Тут я ощутил головную боль. Как ни странно, именно боль помогла мне вспомнить вчерашний вечер. Довольно подробно, включая поездку в белом автомобиле. Но вот что было после, я вспомнить не мог никак. А что, собственно, я делаю в чужой постели? Если я голый, значит, спал с какой-то женщиной. Очевидно, что с Маргарет. Но тогда почему ее нет рядом и, самое главное, нет никаких следов ее пребывания? Ну, там, деталей туалета, или окурков в пепельнице, или полупустого бокала?

А-а-а, так ведь она хотела не только меня одного. Был еще этот парень из Москвы, с которым мы перешли на «ты», Сергей Журавлев. Он, к тому же, еще и журналист, значит, напишет в своей газете о моральном разложении продавцов оружия. Ах да, он же на телевидении работает, а им не рассказывать, а показывать надо! Когда им, телевизионщикам, показывать нечего, им не верят. Да я и сам могу рассказать про него такое! А, собственно, что я могу про него рассказать, если я ничего не помню? Только то, что он оказался на аэродроме тогда, когда находиться ему там было совсем необязательно. Хотелось выругаться. Но я не стал. Я сбросил с себя невесомое одеяло и попробовал подняться. Огого! Моя голова, казалось, весила тонны. То ли от нее отлила кровь, то ли наоборот, весь мой кровяной запас сосредоточился в мозге, но я не выдержал внезапной головной боли. Рухнул на кровать, а с нее сполз на пол, свалив стоявший рядом стул. Очевидно, я стонал достаточно громко, потому что секунду спустя в спальню влетел Сергей Журавлев, в джинсах и голый по пояс.

— Иваныч, что случилось? Ты жив? — взволнованно спросил он, наклоняясь ко мне.

— Наполовину, — только и смог я произнести вслух.

— Понимаю, — сказал журналист и скрылся за дверью. Через минуту Журавлев вернулся, держа в руках бутылку с пивом «Стар». На тонком горлышке бутылки соблазнительно блестела испарина.

— Сейчас, сейчас, — суетился Журавлев в поисках открывалки. Он сначала окинул взглядом комнату. Открывалки не было. Сергей пошарил по карманам. Затем махнул рукой и сорвал зубчатую крышку о спинку стула. Дерево скрипнуло. На спинке остались глубокие царапины, но крышка все же слетела с шипением, из горлышка поползла пена, а по всей комнате растекся аромат столь необходимого сейчас утреннего хмеля.

— На вот, одень трусы, — подкинул мне Сергей валявшийся рядом с ним флаг моей независимости.

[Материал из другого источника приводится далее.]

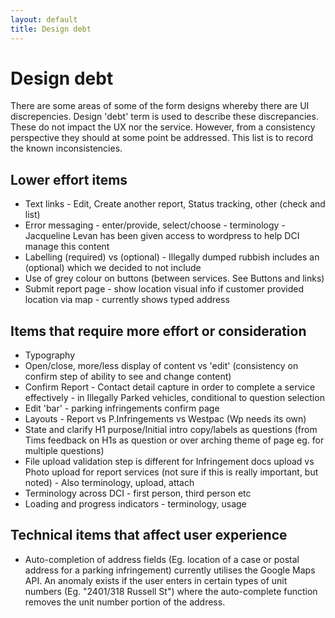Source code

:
 ```yaml
---
layout: default
title: Design debt
---
```

# Design debt

There are some areas of some of the form designs whereby there are UI discrepencies. Design 'debt' term is used to describe these discrepancies.
These do not impact the UX nor the service. However, from a consistency perspective they should at some point be addressed.
This list is to record the known inconsistencies.

## Lower effort items

- Text links - Edit, Create another report, Status tracking, other (check and list)
- Error messaging - enter/provide, select/choose - terminology - Jacqueline Levan has been given access to wordpress to help DCI manage this content
- Labelling (required) vs (optional) - Illegally dumped rubbish includes an (optional) which we decided to not include
- Use of grey colour on buttons (between services. See Buttons and links)
- Submit report page - show location visual info if customer provided location via map - currently shows typed address

## Items that require more effort or consideration

- Typography
- Open/close, more/less display of content vs 'edit' (consistency on confirm step of ability to see and change content)
- Confirm Report - Contact detail capture in order to complete a service effectively - in Illegally Parked vehicles, conditional to question selection
- Edit 'bar' - parking infringements confirm page
- Layouts - Report vs P.Infringements vs Westpac (Wp needs its own)
- State and clarify H1 purpose/Initial intro copy/labels as questions (from Tims feedback on H1s as question or over arching theme of page eg. for multiple questions)
- File upload validation step is different for Infringement docs upload vs Photo upload for report services (not sure if this is really important, but noted) - Also terminology, upload, attach
- Terminology across DCI - first person, third person etc
- Loading and progress indicators - terminology, usage

## Technical items that affect user experience

- Auto-completion of address fields (Eg. location of a case or postal address for a parking infringement) currently utilises the Google Maps API. An anomaly exists if the user enters in certain types of unit numbers (Eg. "2401/318 Russell St") where the auto-complete function removes the unit number portion of the address.
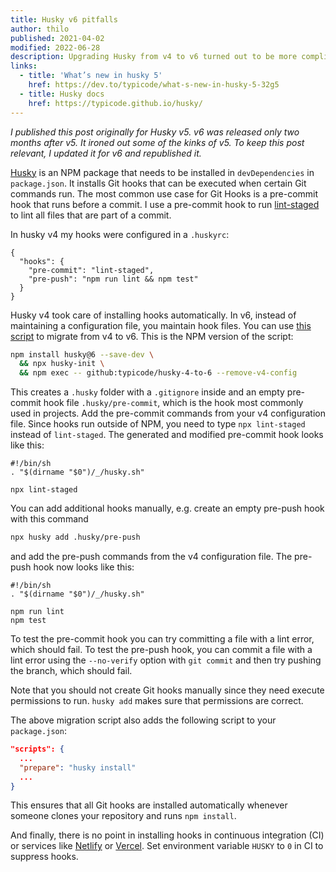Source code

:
 ```yaml
---
title: Husky v6 pitfalls
author: thilo
published: 2021-04-02
modified: 2022-06-28
description: Upgrading Husky from v4 to v6 turned out to be more complicated than I expected. In this post, I explain how to migrate a simple v4 configuration to v6.
links:
  - title: 'What’s new in husky 5'
    href: https://dev.to/typicode/what-s-new-in-husky-5-32g5
  - title: Husky docs
    href: https://typicode.github.io/husky/
---
```


_I published this post originally for Husky v5. v6 was released only two months after v5. It ironed out some of the kinks of v5. To keep this post relevant, I updated it for v6 and republished it._

[Husky](https://github.com/typicode/husky) is an NPM package that needs to be installed in `devDependencies` in `package.json`. It installs Git hooks that can be executed when certain Git commands run. The most common use case for Git Hooks is a pre-commit hook that runs before a commit. I use a pre-commit hook to run [lint-staged](https://github.com/okonet/lint-staged) to lint all files that are part of a commit.

In husky v4 my hooks were configured in a `.huskyrc`:

```json:.huskyrc
{
  "hooks": {
    "pre-commit": "lint-staged",
    "pre-push": "npm run lint && npm test"
  }
}
```

Husky v4 took care of installing hooks automatically. In v6, instead of maintaining a configuration file, you maintain hook files. You can use [this script](https://github.com/typicode/husky-4-to-6) to migrate from v4 to v6. This is the NPM version of the script:

```bash
npm install husky@6 --save-dev \
  && npx husky-init \
  && npm exec -- github:typicode/husky-4-to-6 --remove-v4-config
```

This creates a `.husky` folder with a `.gitignore` inside and an empty pre-commit hook file `.husky/pre-commit`, which is the hook most commonly used in projects. Add the pre-commit commands from your v4 configuration file. Since hooks run outside of NPM, you need to type `npx lint-staged` instead of `lint-staged`. The generated and modified pre-commit hook looks like this:

```bash:.husky/pre-commit
#!/bin/sh
. "$(dirname "$0")/_/husky.sh"

npx lint-staged
```

You can add additional hooks manually, e.g. create an empty pre-push hook with this command

```bash
npx husky add .husky/pre-push
```

and add the pre-push commands from the v4 configuration file. The pre-push hook now looks like this:

```bash:.husky/pre-push
#!/bin/sh
. "$(dirname "$0")/_/husky.sh"

npm run lint
npm test
```

To test the pre-commit hook you can try committing a file with a lint error, which should fail. To test the pre-push hook, you can commit a file with a lint error using the `--no-verify` option with `git commit` and then try pushing the branch, which should fail.

Note that you should not create Git hooks manually since they need execute permissions to run. `husky add` makes sure that permissions are correct.

The above migration script also adds the following script to your `package.json`:

```json:package.json
"scripts": {
  ...
  "prepare": "husky install"
  ...
}
```

This ensures that all Git hooks are installed automatically whenever someone clones your repository and runs `npm install`.

And finally, there is no point in installing hooks in continuous integration (CI) or services like [Netlify](https://www.netlify.com/) or [Vercel](https://vercel.com/). Set environment variable `HUSKY` to `0` in CI to suppress hooks.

Я ни слова не говоря, одной рукой начал одевать трусы, а другой схватился за бутылку и опрокинул ее в свое нутро. Она влилась за несколько секунд, почти вся. После этого я снова обрел дар речи. Начал с волновавшего меня вопроса.

— Где мы?

— В гостях. Хозяйку зовут Мики. Маргарет Лимани. Сначала ты привез ее в «Бунгало», потом приехал я, и мы вместе поехали к ней.

Я подумал и продолжил допрос.

— Секс был?

— Какой секс, Иваныч? Ты так быстро «отъехал» по дороге, что только песни мог петь. Да и то, вполсилы.

— А почему я голый?

— Да ты же не хотел ложиться, и все норовил убежать, а Мики предложила тебя раздеть догола. Сказала, что голым он все равно никуда не убежит. Кстати, она сама хотела убедиться, что у тебя... ну, что, в общем, ты не можешь.